Activity - Each record must come back unchanged in your answer, stripped of its images.

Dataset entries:
# # # # #

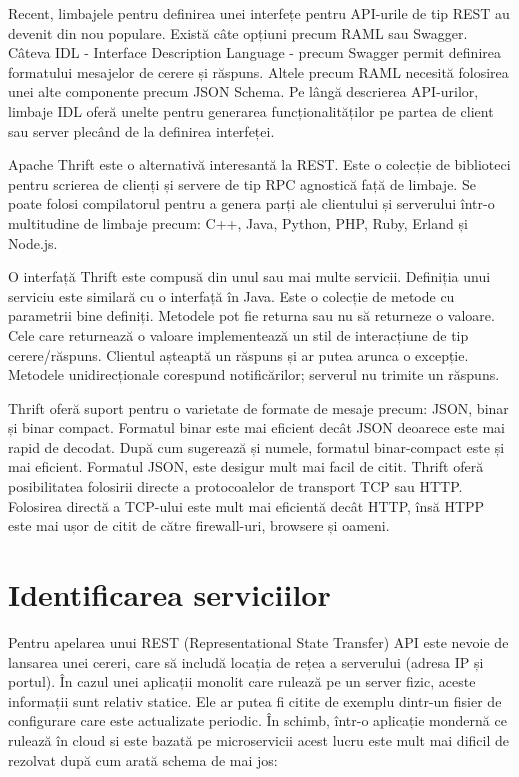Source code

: \documentclass[12pt, a4paper, oneside, romanian]{teza-upb}
\begin{document}
Recent, limbajele pentru definirea unei interfețe pentru API-urile de tip REST au devenit din nou populare. Există câte opțiuni precum RAML sau Swagger. Câteva IDL - Interface Description Language - precum Swagger permit definirea formatului mesajelor de cerere și răspuns. Altele precum RAML necesită folosirea unei alte componente precum JSON Schema. Pe lângă descrierea API-urilor, limbaje IDL oferă unelte pentru generarea funcționalităților pe partea de client sau server plecând de la definirea interfeței. 

Apache Thrift este o alternativă interesantă la REST. Este o colecție de biblioteci pentru scrierea de clienți și servere de tip RPC agnostică față de limbaje. Se poate folosi compilatorul pentru a genera parți ale clientului și serverului într-o multitudine de limbaje precum: C++, Java, Python, PHP, Ruby, Erland și Node.js.

O interfață Thrift este compusă din unul sau mai multe servicii. Definiția unui serviciu este similară cu o interfață în Java. Este o colecție de metode cu parametrii bine definiți. Metodele pot fie returna sau nu să returneze o valoare. Cele care returnează o valoare implementează un stil de interacțiune de tip cerere/răspuns. Clientul așteaptă un răspuns și ar putea arunca o excepție. Metodele unidirecționale corespund notificărilor; serverul nu trimite un răspuns. 

Thrift oferă suport pentru o varietate de formate de mesaje precum: JSON, binar și binar compact. Formatul binar este mai eficient decât JSON deoarece este mai rapid de decodat. După cum sugerează și numele, formatul binar-compact este și mai eficient. Formatul JSON, este desigur mult mai facil de citit. Thrift oferă posibilitatea folosirii directe a protocoalelor de transport TCP sau HTTP. Folosirea directă a TCP-ului este mult mai eficientă decât HTTP, însă HTPP este mai ușor de citit de către firewall-uri, browsere și oameni. 


\section{Identificarea serviciilor}

Pentru apelarea unui REST (Representational State Transfer) API este nevoie de lansarea unei cereri, care să includă locația de rețea a serverului (adresa IP și portul). În cazul unei aplicații monolit care rulează pe un server fizic, aceste informații sunt relativ statice. Ele ar putea fi citite de exemplu dintr-un fisier de configurare care este actualizate periodic. În schimb, într-o aplicație mondernă ce rulează în cloud si este bazată pe microservicii acest lucru este mult mai dificil de rezolvat după cum arată schema de mai jos:
\end{document}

# # # # #

Your solution -
Source code

: \documentclass[12pt, a4paper, oneside, romanian]{teza-upb}
\begin{document}
Recent, limbajele pentru definirea unei interfețe pentru API-urile de tip REST au devenit din nou populare. Există câte opțiuni precum RAML sau Swagger. Câteva IDL - Interface Description Language - precum Swagger permit definirea formatului mesajelor de cerere și răspuns. Altele precum RAML necesită folosirea unei alte componente precum JSON Schema. Pe lângă descrierea API-urilor, limbaje IDL oferă unelte pentru generarea funcționalităților pe partea de client sau server plecând de la definirea interfeței. 

Apache Thrift este o alternativă interesantă la REST. Este o colecție de biblioteci pentru scrierea de clienți și servere de tip RPC agnostică față de limbaje. Se poate folosi compilatorul pentru a genera parți ale clientului și serverului într-o multitudine de limbaje precum: C++, Java, Python, PHP, Ruby, Erland și Node.js.

O interfață Thrift este compusă din unul sau mai multe servicii. Definiția unui serviciu este similară cu o interfață în Java. Este o colecție de metode cu parametrii bine definiți. Metodele pot fie returna sau nu să returneze o valoare. Cele care returnează o valoare implementează un stil de interacțiune de tip cerere/răspuns. Clientul așteaptă un răspuns și ar putea arunca o excepție. Metodele unidirecționale corespund notificărilor; serverul nu trimite un răspuns. 

Thrift oferă suport pentru o varietate de formate de mesaje precum: JSON, binar și binar compact. Formatul binar este mai eficient decât JSON deoarece este mai rapid de decodat. După cum sugerează și numele, formatul binar-compact este și mai eficient. Formatul JSON, este desigur mult mai facil de citit. Thrift oferă posibilitatea folosirii directe a protocoalelor de transport TCP sau HTTP. Folosirea directă a TCP-ului este mult mai eficientă decât HTTP, însă HTPP este mai ușor de citit de către firewall-uri, browsere și oameni. 


\section{Identificarea serviciilor}

Pentru apelarea unui REST (Representational State Transfer) API este nevoie de lansarea unei cereri, care să includă locația de rețea a serverului (adresa IP și portul). În cazul unei aplicații monolit care rulează pe un server fizic, aceste informații sunt relativ statice. Ele ar putea fi citite de exemplu dintr-un fisier de configurare care este actualizate periodic. În schimb, într-o aplicație mondernă ce rulează în cloud si este bazată pe microservicii acest lucru este mult mai dificil de rezolvat după cum arată schema de mai jos:
\end{document}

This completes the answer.